Ebenfalls bereits auf seinem Schreibtisch: Fragen zum Thema Miete. Allerdings sprechen ihn weniger Mieter an, sondern vor allem private Vermieter, die um die Zahlungen fürchten, die ihnen bisher als Rentenaufstockung gedient haben oder mit denen sie Darlehen bediees nen müssen. Der vom Bund beschlossene Kündigungsschutz für Mieter in der Corona-Krise mache ihnen Sorgen.
Das Geld des Bundes soll in all diesen Bereichen mehr Sicherheit bringen. Um es tatsächlich ausgeben zu können, muss das Parlament allerdings die Schuldenbremse außer Kraft setzen. Dafür braucht es wiederum eine „Kanzlermehrheit“von 355 Mandaten. Durz wollte deshalb am Dienstagabend bereits nach Berlin reisen – ob mit dem Auto oder doch mit dem Flugzeug, wusste er am Montag noch nicht sicher.
Der Bundestagsabgeordnete Rainer Kraft hat sich am Dienstagvormittag auf den Weg in die Hauptstadt gemacht. Mit dem Zug wolle er zur Fraktionssitzung der AfD, erklärt er im Gespräch. „Ich mache mir wegen der Zugfahrt keine Sorgen, wahrscheinlich ist sowieso nicht so viel los.“Als unsere Zeitung ihn am Montagabend erreicht, sitzt Kraft mit seinem Laptop auf den Knien zu Hause. Der Abgeordnete aus Langweid am Lech arbeitet seit über einer Woche im Homeoffice. Ebenso seine Mitarbeiter. Schon davor habe er die allgemeinen Hygienevorschriften in seinem Berliner
Büro umgesetzt. „Keine Handschläge mehr, immer Hände waschen, auch wenn man das Büro nur mal kurz verlassen hat“, beschreibt Kraft.
Am Montagabend beschäftigt sich Kraft gerade mit den Nothilfen, um sich eine Meinung zu bilden. Wie er am Mittwoch abstimmen wird, hat er noch nicht entschieden. Aus zwei Gründen sei die Entscheidung „gar nicht so einfach“, erklärt Kraft.

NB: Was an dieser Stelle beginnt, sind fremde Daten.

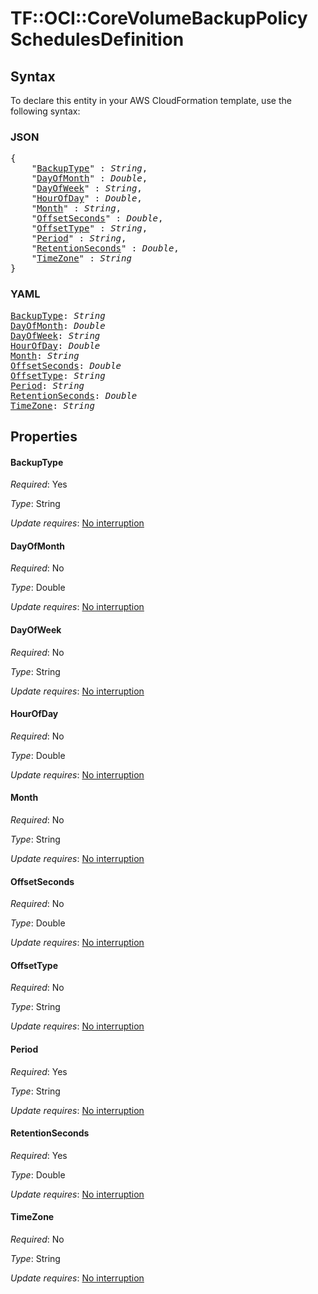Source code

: # TF::OCI::CoreVolumeBackupPolicy SchedulesDefinition

## Syntax

To declare this entity in your AWS CloudFormation template, use the following syntax:

### JSON

<pre>
{
    "<a href="#backuptype" title="BackupType">BackupType</a>" : <i>String</i>,
    "<a href="#dayofmonth" title="DayOfMonth">DayOfMonth</a>" : <i>Double</i>,
    "<a href="#dayofweek" title="DayOfWeek">DayOfWeek</a>" : <i>String</i>,
    "<a href="#hourofday" title="HourOfDay">HourOfDay</a>" : <i>Double</i>,
    "<a href="#month" title="Month">Month</a>" : <i>String</i>,
    "<a href="#offsetseconds" title="OffsetSeconds">OffsetSeconds</a>" : <i>Double</i>,
    "<a href="#offsettype" title="OffsetType">OffsetType</a>" : <i>String</i>,
    "<a href="#period" title="Period">Period</a>" : <i>String</i>,
    "<a href="#retentionseconds" title="RetentionSeconds">RetentionSeconds</a>" : <i>Double</i>,
    "<a href="#timezone" title="TimeZone">TimeZone</a>" : <i>String</i>
}
</pre>

### YAML

<pre>
<a href="#backuptype" title="BackupType">BackupType</a>: <i>String</i>
<a href="#dayofmonth" title="DayOfMonth">DayOfMonth</a>: <i>Double</i>
<a href="#dayofweek" title="DayOfWeek">DayOfWeek</a>: <i>String</i>
<a href="#hourofday" title="HourOfDay">HourOfDay</a>: <i>Double</i>
<a href="#month" title="Month">Month</a>: <i>String</i>
<a href="#offsetseconds" title="OffsetSeconds">OffsetSeconds</a>: <i>Double</i>
<a href="#offsettype" title="OffsetType">OffsetType</a>: <i>String</i>
<a href="#period" title="Period">Period</a>: <i>String</i>
<a href="#retentionseconds" title="RetentionSeconds">RetentionSeconds</a>: <i>Double</i>
<a href="#timezone" title="TimeZone">TimeZone</a>: <i>String</i>
</pre>

## Properties

#### BackupType

_Required_: Yes

_Type_: String

_Update requires_: [No interruption](https://docs.aws.amazon.com/AWSCloudFormation/latest/UserGuide/using-cfn-updating-stacks-update-behaviors.html#update-no-interrupt)

#### DayOfMonth

_Required_: No

_Type_: Double

_Update requires_: [No interruption](https://docs.aws.amazon.com/AWSCloudFormation/latest/UserGuide/using-cfn-updating-stacks-update-behaviors.html#update-no-interrupt)

#### DayOfWeek

_Required_: No

_Type_: String

_Update requires_: [No interruption](https://docs.aws.amazon.com/AWSCloudFormation/latest/UserGuide/using-cfn-updating-stacks-update-behaviors.html#update-no-interrupt)

#### HourOfDay

_Required_: No

_Type_: Double

_Update requires_: [No interruption](https://docs.aws.amazon.com/AWSCloudFormation/latest/UserGuide/using-cfn-updating-stacks-update-behaviors.html#update-no-interrupt)

#### Month

_Required_: No

_Type_: String

_Update requires_: [No interruption](https://docs.aws.amazon.com/AWSCloudFormation/latest/UserGuide/using-cfn-updating-stacks-update-behaviors.html#update-no-interrupt)

#### OffsetSeconds

_Required_: No

_Type_: Double

_Update requires_: [No interruption](https://docs.aws.amazon.com/AWSCloudFormation/latest/UserGuide/using-cfn-updating-stacks-update-behaviors.html#update-no-interrupt)

#### OffsetType

_Required_: No

_Type_: String

_Update requires_: [No interruption](https://docs.aws.amazon.com/AWSCloudFormation/latest/UserGuide/using-cfn-updating-stacks-update-behaviors.html#update-no-interrupt)

#### Period

_Required_: Yes

_Type_: String

_Update requires_: [No interruption](https://docs.aws.amazon.com/AWSCloudFormation/latest/UserGuide/using-cfn-updating-stacks-update-behaviors.html#update-no-interrupt)

#### RetentionSeconds

_Required_: Yes

_Type_: Double

_Update requires_: [No interruption](https://docs.aws.amazon.com/AWSCloudFormation/latest/UserGuide/using-cfn-updating-stacks-update-behaviors.html#update-no-interrupt)

#### TimeZone

_Required_: No

_Type_: String

_Update requires_: [No interruption](https://docs.aws.amazon.com/AWSCloudFormation/latest/UserGuide/using-cfn-updating-stacks-update-behaviors.html#update-no-interrupt)

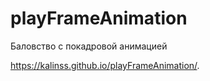 # playFrameAnimation
Баловство с покадровой анимацией

https://kalinss.github.io/playFrameAnimation/. 
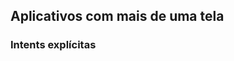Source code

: ## Aplicativos com mais de uma tela

### Intents explícitas

	
<!--stackedit_data:
eyJoaXN0b3J5IjpbMTc1ODU3Njg2Nl19
-->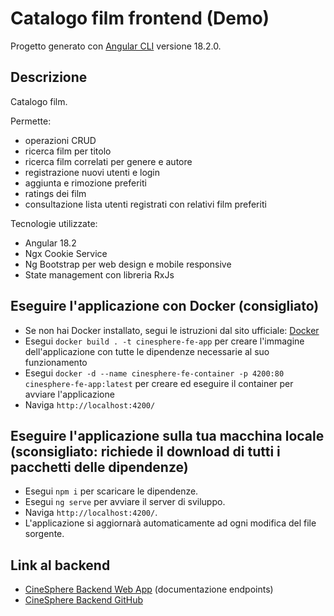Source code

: # Catalogo film frontend (Demo)

Progetto generato con [Angular CLI](https://github.com/angular/angular-cli) versione 18.2.0.

## Descrizione 

Catalogo film. 

Permette:
- operazioni CRUD
- ricerca film per titolo
- ricerca film correlati per genere e autore
- registrazione nuovi utenti e login
- aggiunta e rimozione preferiti
- ratings dei film
- consultazione lista utenti registrati con relativi film preferiti

Tecnologie utilizzate:
- Angular 18.2
- Ngx Cookie Service
- Ng Bootstrap per web design e mobile responsive
- State management con libreria RxJs

## Eseguire l'applicazione con Docker (consigliato)

- Se non hai Docker installato, segui le istruzioni dal sito ufficiale: [Docker](https://docs.docker.com/desktop/)
- Esegui `docker build . -t cinesphere-fe-app` per creare l'immagine dell'applicazione con tutte le dipendenze necessarie al suo funzionamento
- Esegui `docker -d --name cinesphere-fe-container -p 4200:80 cinesphere-fe-app:latest` per creare ed eseguire il container per avviare l'applicazione
- Naviga `http://localhost:4200/`

## Eseguire l'applicazione sulla tua macchina locale (sconsigliato: richiede il download di tutti i pacchetti delle dipendenze)

- Esegui `npm i` per scaricare le dipendenze.
- Esegui `ng serve` per avviare il server di sviluppo.
- Naviga `http://localhost:4200/`.
- L'applicazione si aggiornarà automaticamente ad ogni modifica del file sorgente.

## Link al backend
- [CineSphere Backend Web App](https://cinesphere-java.onrender.com/swagger-ui/index.html) (documentazione endpoints)
- [CineSphere Backend GitHub](https://github.com/adrianagaglio/CineSphere-Java)
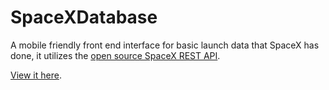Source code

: # SpaceXDatabase
A mobile friendly front end interface for basic launch data that SpaceX has done, it utilizes the [open source SpaceX REST API](https://github.com/r-spacex/SpaceX-API).

[View it here](https://ktndwn.github.io/spaceXLaunchDatabase/).
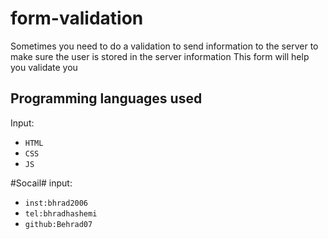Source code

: # form-validation

Sometimes you need to do a validation to send information to the server to make sure the user is stored in the server information   This form will help you validate you

## Programming languages used ##
Input:
- `HTML`
- `CSS`
- `JS`

#Socail#
input:
- `inst:bhrad2006`
- `tel:bhradhashemi`
- `github:Behrad07`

Erstens „ist das nicht unbedingt meine Thematik“. Kraft ist normalerweise eher in Arbeitskreisen und Ausschüssen zu den Themen Umwelt, Energie und Verkehr aktiv; die Gesetze, die am Mittwoch zur Abstimmung stehen, kämen eher aus dem Bereich Finanzen.
Zweitens betont Kraft: „Mir liegen unvollständige Informationen vor.“Die Mitglieder im Finanzausschuss hätten die Berichte der Sachverständigen und mehr Materialien zur Verfügung, ihm fehle dieser Input. Trotzdem versuche er den Stoff zusammen mit seinen Mitarbeitern so gut es geht zu durchdringen. Außerdem werde er die Fraktionssitzung abwarten und dann eine Entscheidung treffen, erklärt Kraft.